**ABOUT THIS TASK:**
Filter the entries and keep only the lines where the string "company" appears.

**RECORDED INFORMATION:**

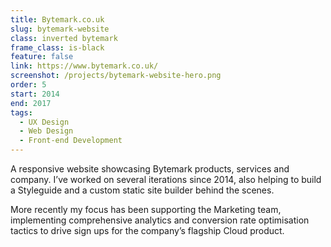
 ```yaml
---
title: Bytemark.co.uk
slug: bytemark-website
class: inverted bytemark
frame_class: is-black
feature: false
link: https://www.bytemark.co.uk/
screenshot: /projects/bytemark-website-hero.png
order: 5
start: 2014
end: 2017
tags:
  - UX Design
  - Web Design
  - Front-end Development
---
```

A responsive website showcasing Bytemark products, services and company. I’ve worked on several iterations since 2014, also helping to build a Styleguide and a custom static site builder behind the scenes.

More recently my focus has been supporting the Marketing team, implementing comprehensive analytics and conversion rate optimisation tactics to drive sign ups for the company’s flagship Cloud product.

**RESULT OF THIS TASK:**
A responsive website showcasing Bytemark products, services and company. I’ve worked on several iterations since 2014, also helping to build a Styleguide and a custom static site builder behind the scenes.
More recently my focus has been supporting the Marketing team, implementing comprehensive analytics and conversion rate optimisation tactics to drive sign ups for the company’s flagship Cloud product.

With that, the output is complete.